У этой де Сталь, если верить слухам, Уваров на туманной заре своей юности отбил любовника, какого-то ирландского, что ли, капитана... Замнём. Стал взвешенный. Взял за женой мало не двенадцать тысяч душ; самозабвенно экспериментирует с крупным рогатым скотом, улучшая породу; печатает брошюры о тайнах животноводства, — невозможно, чтобы он подал на самый верх записку без конструктива.

На эту-то презумпцию и ставил Уваров — и выиграл. Император стал читать дальше — а дальше, в затылок тезису, шёл, как и требует диалектика, антитезис: ...может и должно быть уничтожено — но ни в коем случае не сразу, и уж подавно не теперь! Через два поколения, лучше — через три.

«К такому многосложному вопросу должно приступать с величайшей осторожностию. Это дерево далеко пустило корень: оно осеняет и церковь и престол. Вырвать его с корнем невозможно».

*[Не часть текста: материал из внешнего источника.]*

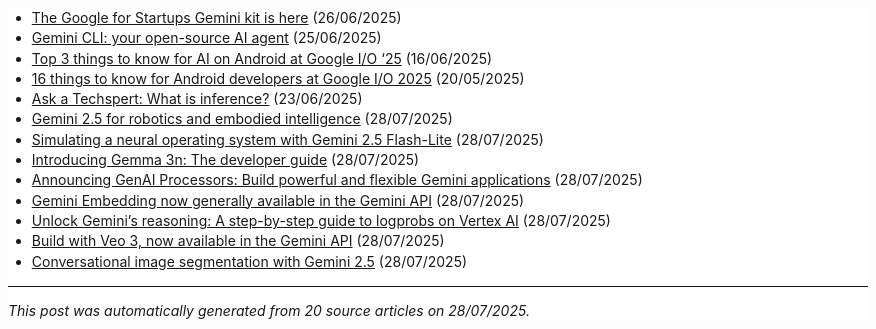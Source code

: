 - [The Google for Startups Gemini kit is here](https://blog.google/outreach-initiatives/entrepreneurs/google-for-startups-gemini-ai-kit/) (26/06/2025)
- [Gemini CLI: your open-source AI agent](https://blog.google/technology/developers/introducing-gemini-cli-open-source-ai-agent/) (25/06/2025)
- [Top 3 things to know for AI on Android at Google I/O ‘25](https://android-developers.googleblog.com/2025/06/top-3-updates-for-ai-on-android-google-io.html) (16/06/2025)
- [16 things to know for Android developers at Google I/O 2025](https://android-developers.googleblog.com/2025/05/16-things-to-know-for-android-developers-google-io-2025.html) (20/05/2025)
- [Ask a Techspert: What is inference?](https://blog.google/technology/ai/ask-a-techspert-what-is-inference/) (23/06/2025)
- [Gemini 2.5 for robotics and embodied intelligence](https://developers.googleblog.com/en/gemini-25-for-robotics-and-embodied-intelligence/) (28/07/2025)
- [Simulating a neural operating system with Gemini 2.5 Flash-Lite](https://developers.googleblog.com/en/simulating-a-neural-operating-system-with-gemini-2-5-flash-lite/) (28/07/2025)
- [Introducing Gemma 3n: The developer guide](https://developers.googleblog.com/en/introducing-gemma-3n-developer-guide/) (28/07/2025)
- [Announcing GenAI Processors: Build powerful and flexible Gemini applications](https://developers.googleblog.com/en/genai-processors/) (28/07/2025)
- [Gemini Embedding now generally available in the Gemini API](https://developers.googleblog.com/en/gemini-embedding-available-gemini-api/) (28/07/2025)
- [Unlock Gemini’s reasoning: A step-by-step guide to logprobs on Vertex AI](https://developers.googleblog.com/en/unlock-gemini-reasoning-with-logprobs-on-vertex-ai/) (28/07/2025)
- [Build with Veo 3, now available in the Gemini API](https://developers.googleblog.com/en/veo-3-now-available-gemini-api/) (28/07/2025)
- [Conversational image segmentation with Gemini 2.5](https://developers.googleblog.com/en/conversational-image-segmentation-gemini-2-5/) (28/07/2025)

---
*This post was automatically generated from 20 source articles on 28/07/2025.*
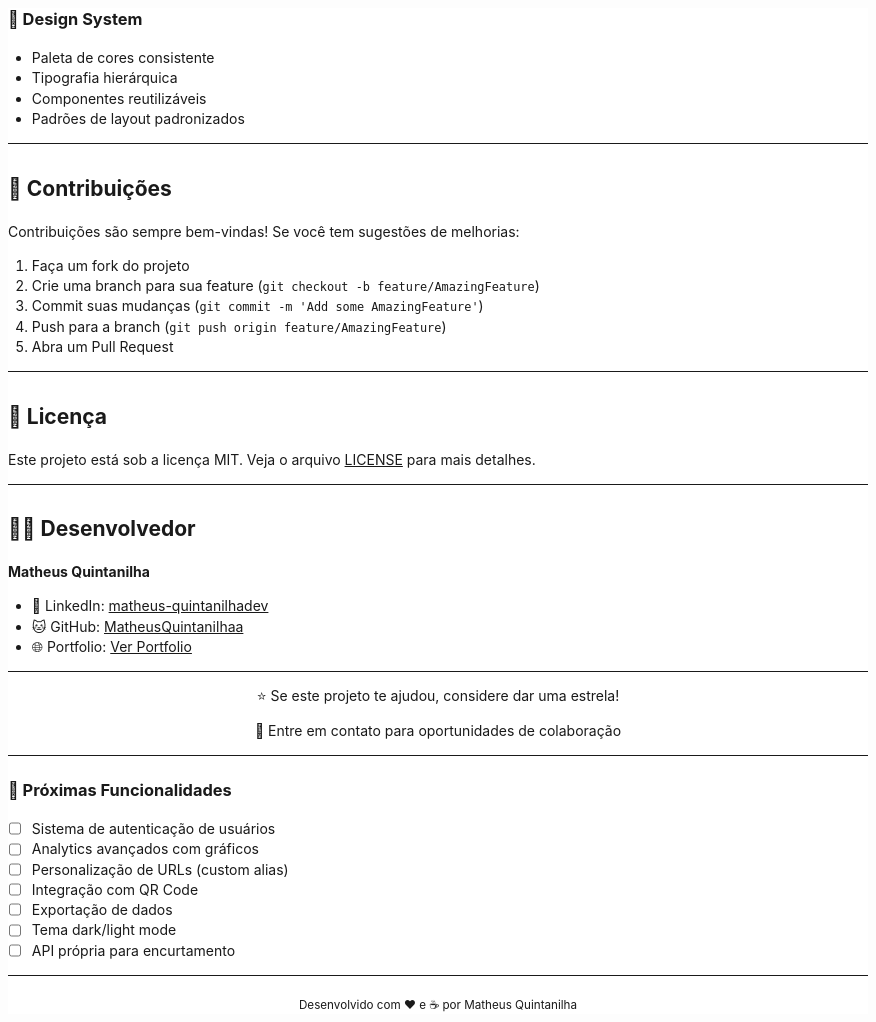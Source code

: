 ### 🎨 Design System

- Paleta de cores consistente
- Tipografia hierárquica
- Componentes reutilizáveis
- Padrões de layout padronizados

---

## 🤝 Contribuições

Contribuições são sempre bem-vindas! Se você tem sugestões de melhorias:

1. Faça um fork do projeto
2. Crie uma branch para sua feature (`git checkout -b feature/AmazingFeature`)
3. Commit suas mudanças (`git commit -m 'Add some AmazingFeature'`)
4. Push para a branch (`git push origin feature/AmazingFeature`)
5. Abra um Pull Request

---

## 📄 Licença

Este projeto está sob a licença MIT. Veja o arquivo [LICENSE](LICENSE) para mais detalhes.

---

## 👨‍💻 Desenvolvedor

**Matheus Quintanilha**

- 💼 LinkedIn: [matheus-quintanilhadev](https://www.linkedin.com/in/matheus-quintanilhadev/)
- 🐱 GitHub: [MatheusQuintanilhaa](https://github.com/MatheusQuintanilhaa)
- 🌐 Portfolio: [Ver Portfolio](https://portflio-matheus-quintanilha.vercel.app/)

---

<div align="center">
  <p>⭐ Se este projeto te ajudou, considere dar uma estrela!</p>
  <p>📧 Entre em contato para oportunidades de colaboração</p>
</div>

---

### 🚀 Próximas Funcionalidades

- [ ] Sistema de autenticação de usuários
- [ ] Analytics avançados com gráficos
- [ ] Personalização de URLs (custom alias)
- [ ] Integração com QR Code
- [ ] Exportação de dados
- [ ] Tema dark/light mode
- [ ] API própria para encurtamento

---

<div align="center">
  <sub>Desenvolvido com ❤️ e ☕ por Matheus Quintanilha</sub>
</div>
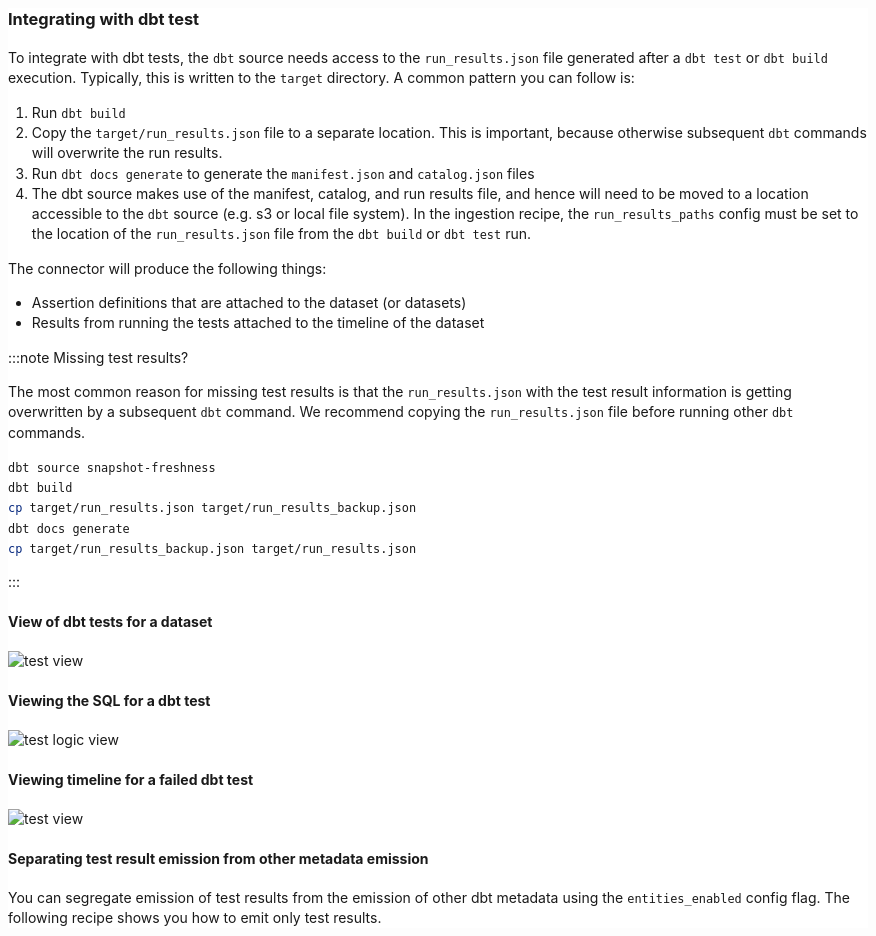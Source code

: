 ### Integrating with dbt test

To integrate with dbt tests, the `dbt` source needs access to the `run_results.json` file generated after a `dbt test` or `dbt build` execution. Typically, this is written to the `target` directory. A common pattern you can follow is:

1. Run `dbt build`
2. Copy the `target/run_results.json` file to a separate location. This is important, because otherwise subsequent `dbt` commands will overwrite the run results.
3. Run `dbt docs generate` to generate the `manifest.json` and `catalog.json` files
4. The dbt source makes use of the manifest, catalog, and run results file, and hence will need to be moved to a location accessible to the `dbt` source (e.g. s3 or local file system). In the ingestion recipe, the `run_results_paths` config must be set to the location of the `run_results.json` file from the `dbt build` or `dbt test` run.

The connector will produce the following things:

- Assertion definitions that are attached to the dataset (or datasets)
- Results from running the tests attached to the timeline of the dataset

:::note Missing test results?

The most common reason for missing test results is that the `run_results.json` with the test result information is getting overwritten by a subsequent `dbt` command. We recommend copying the `run_results.json` file before running other `dbt` commands.

```sh
dbt source snapshot-freshness
dbt build
cp target/run_results.json target/run_results_backup.json
dbt docs generate
cp target/run_results_backup.json target/run_results.json
```

:::

#### View of dbt tests for a dataset

![test view](https://raw.githubusercontent.com/datahub-project/static-assets/main/imgs/dbt-tests-view.png)

#### Viewing the SQL for a dbt test

![test logic view](https://raw.githubusercontent.com/datahub-project/static-assets/main/imgs/dbt-test-logic-view.png)

#### Viewing timeline for a failed dbt test

![test view](https://raw.githubusercontent.com/datahub-project/static-assets/main/imgs/dbt-tests-failure-view.png)

#### Separating test result emission from other metadata emission

You can segregate emission of test results from the emission of other dbt metadata using the `entities_enabled` config flag.
The following recipe shows you how to emit only test results.
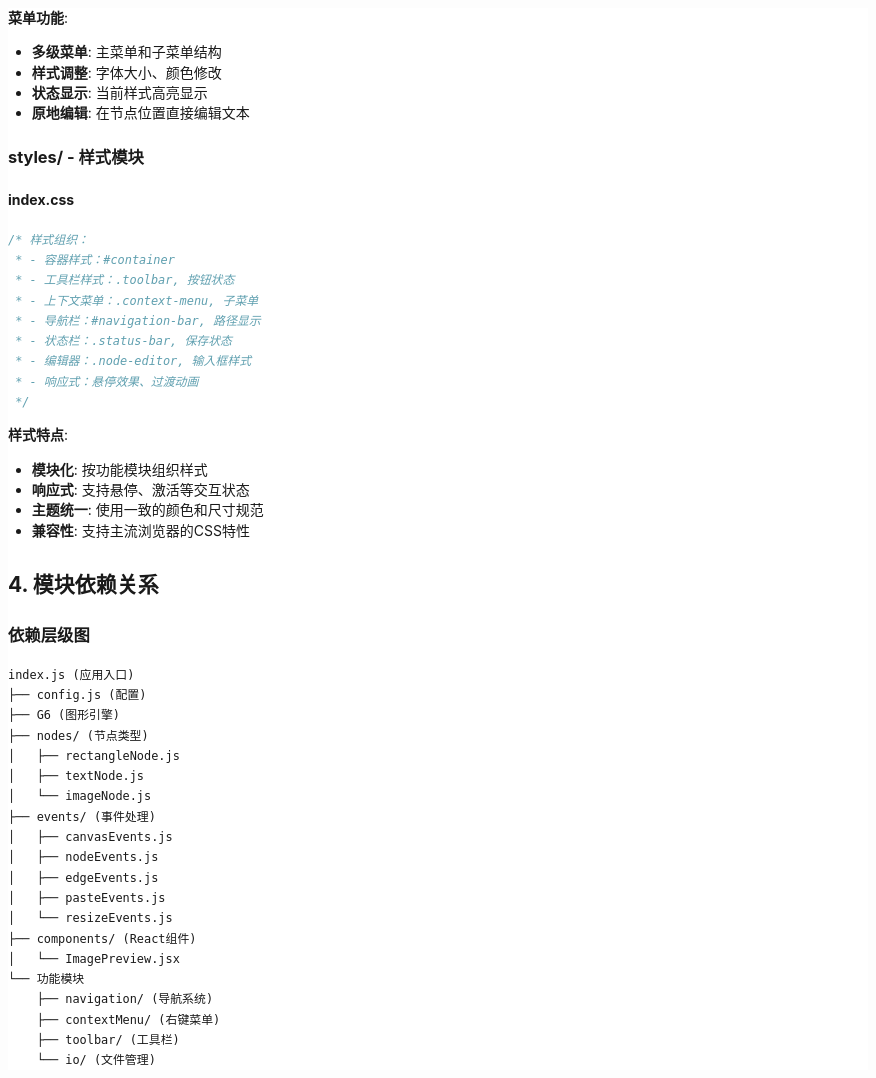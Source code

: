 **菜单功能**:
- **多级菜单**: 主菜单和子菜单结构
- **样式调整**: 字体大小、颜色修改
- **状态显示**: 当前样式高亮显示
- **原地编辑**: 在节点位置直接编辑文本

### styles/ - 样式模块

#### index.css
```css
/* 样式组织：
 * - 容器样式：#container
 * - 工具栏样式：.toolbar, 按钮状态
 * - 上下文菜单：.context-menu, 子菜单
 * - 导航栏：#navigation-bar, 路径显示
 * - 状态栏：.status-bar, 保存状态
 * - 编辑器：.node-editor, 输入框样式
 * - 响应式：悬停效果、过渡动画
 */
```

**样式特点**:
- **模块化**: 按功能模块组织样式
- **响应式**: 支持悬停、激活等交互状态
- **主题统一**: 使用一致的颜色和尺寸规范
- **兼容性**: 支持主流浏览器的CSS特性

## 4. 模块依赖关系

### 依赖层级图
```
index.js (应用入口)
├── config.js (配置)
├── G6 (图形引擎)
├── nodes/ (节点类型)
│   ├── rectangleNode.js
│   ├── textNode.js  
│   └── imageNode.js
├── events/ (事件处理)
│   ├── canvasEvents.js
│   ├── nodeEvents.js
│   ├── edgeEvents.js
│   ├── pasteEvents.js
│   └── resizeEvents.js
├── components/ (React组件)
│   └── ImagePreview.jsx
└── 功能模块
    ├── navigation/ (导航系统)
    ├── contextMenu/ (右键菜单)
    ├── toolbar/ (工具栏)
    └── io/ (文件管理)
```
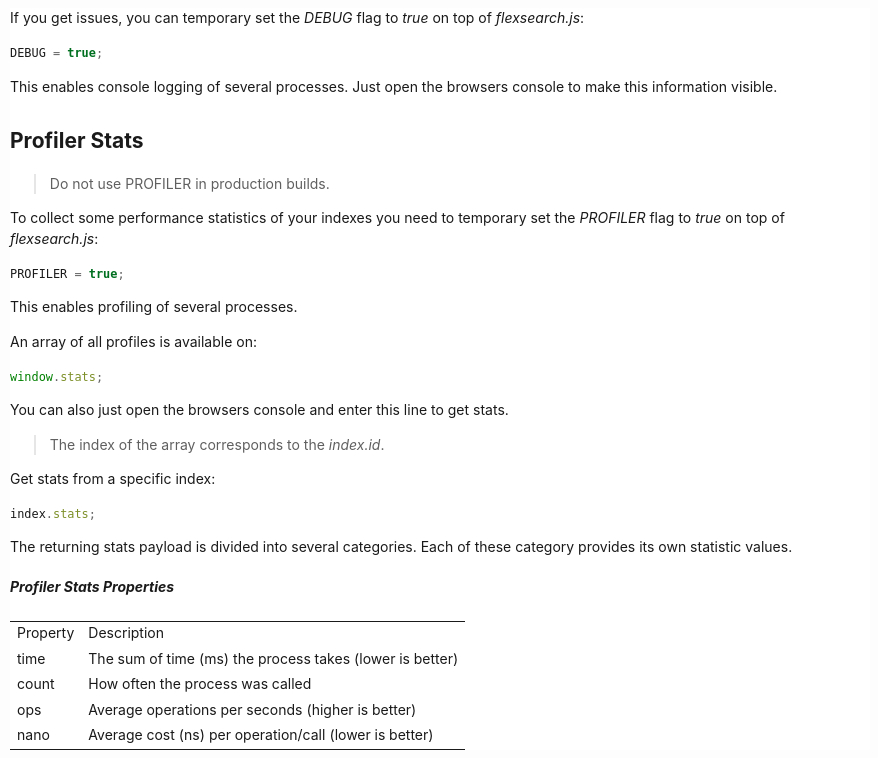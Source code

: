 If you get issues, you can temporary set the _DEBUG_ flag to _true_ on top of _flexsearch.js_:

```js
DEBUG = true;
```

This enables console logging of several processes. Just open the browsers console to make this information visible.

<a name="profile"></a>
## Profiler Stats

> Do not use PROFILER in production builds.

To collect some performance statistics of your indexes you need to temporary set the _PROFILER_ flag to _true_ on top of _flexsearch.js_:

```js
PROFILER = true;
```

This enables profiling of several processes.

An array of all profiles is available on:

```js
window.stats;
```

You can also just open the browsers console and enter this line to get stats.

> The index of the array corresponds to the _index.id_.

Get stats from a specific index:

```js
index.stats;
```

The returning stats payload is divided into several categories. Each of these category provides its own statistic values.

##### Profiler Stats Properties
<table>
    <tr></tr>
    <tr>
        <td>Property</td>
        <td>Description</td>
    </tr>
    <tr>
        <td>time</td>
        <td>The sum of time (ms) the process takes (lower is better)</td>
    </tr>
    <tr></tr>
    <tr>
        <td>count</td>
        <td>How often the process was called</td>
    </tr>
    <tr></tr>
    <tr>
        <td>ops</td>
        <td>Average operations per seconds (higher is better)</td>
    </tr>
    <tr></tr>
    <tr>
        <td>nano</td>
        <td>Average cost (ns) per operation/call (lower is better)</td>
    </tr>
</table>

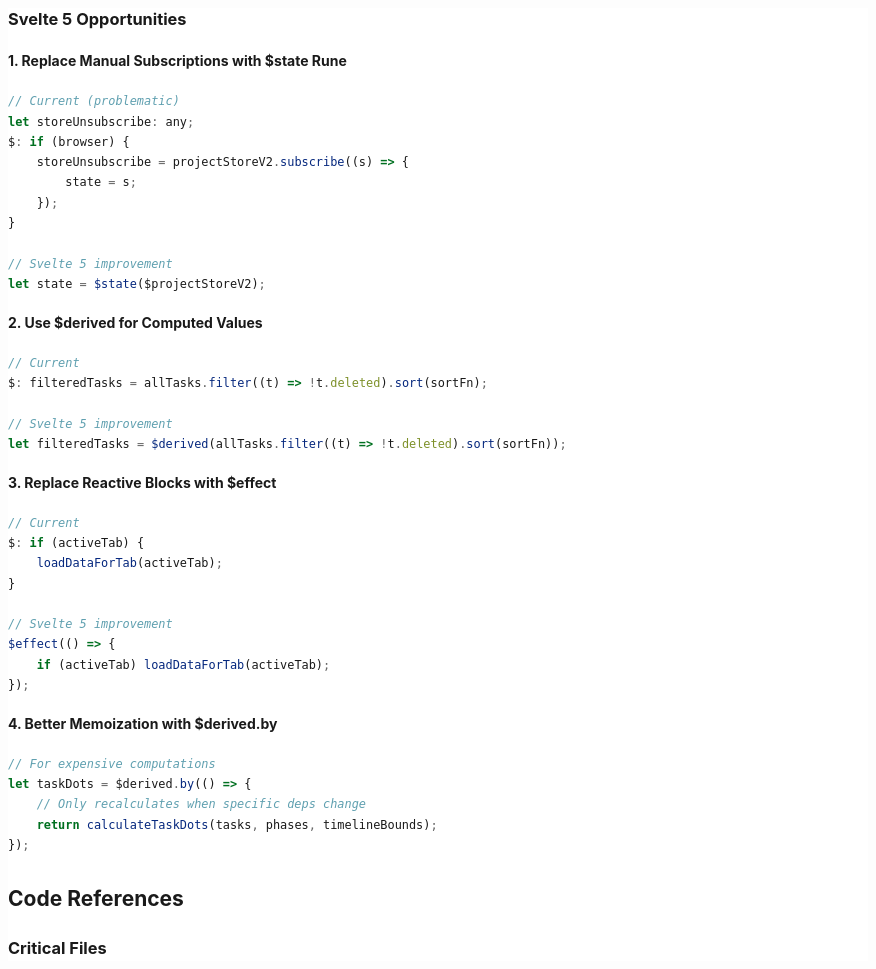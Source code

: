 ### Svelte 5 Opportunities

#### 1. Replace Manual Subscriptions with $state Rune

```javascript
// Current (problematic)
let storeUnsubscribe: any;
$: if (browser) {
    storeUnsubscribe = projectStoreV2.subscribe((s) => {
        state = s;
    });
}

// Svelte 5 improvement
let state = $state($projectStoreV2);
```

#### 2. Use $derived for Computed Values

```javascript
// Current
$: filteredTasks = allTasks.filter((t) => !t.deleted).sort(sortFn);

// Svelte 5 improvement
let filteredTasks = $derived(allTasks.filter((t) => !t.deleted).sort(sortFn));
```

#### 3. Replace Reactive Blocks with $effect

```javascript
// Current
$: if (activeTab) {
	loadDataForTab(activeTab);
}

// Svelte 5 improvement
$effect(() => {
	if (activeTab) loadDataForTab(activeTab);
});
```

#### 4. Better Memoization with $derived.by

```javascript
// For expensive computations
let taskDots = $derived.by(() => {
	// Only recalculates when specific deps change
	return calculateTaskDots(tasks, phases, timelineBounds);
});
```

## Code References

### Critical Files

Экономику оставим экономам; впрочем, очевидно, что и тут всё не дважды два. Ещё Екатерина Великая задала (1 ноября 1766 года) петербургскому Вольному экономическому обществу задачу: «Что полезнее для общества, — чтобы крестьянин имел в собственности землю или токмо движимое имение, и сколь далеко его права на то или другое имение простираться должны», — и что же? сто шестьдесят четыре специалиста корпели два года: лучших ответов — пятнадцать, и все разные; однозначное решение найдут только Троцкий и Сталин.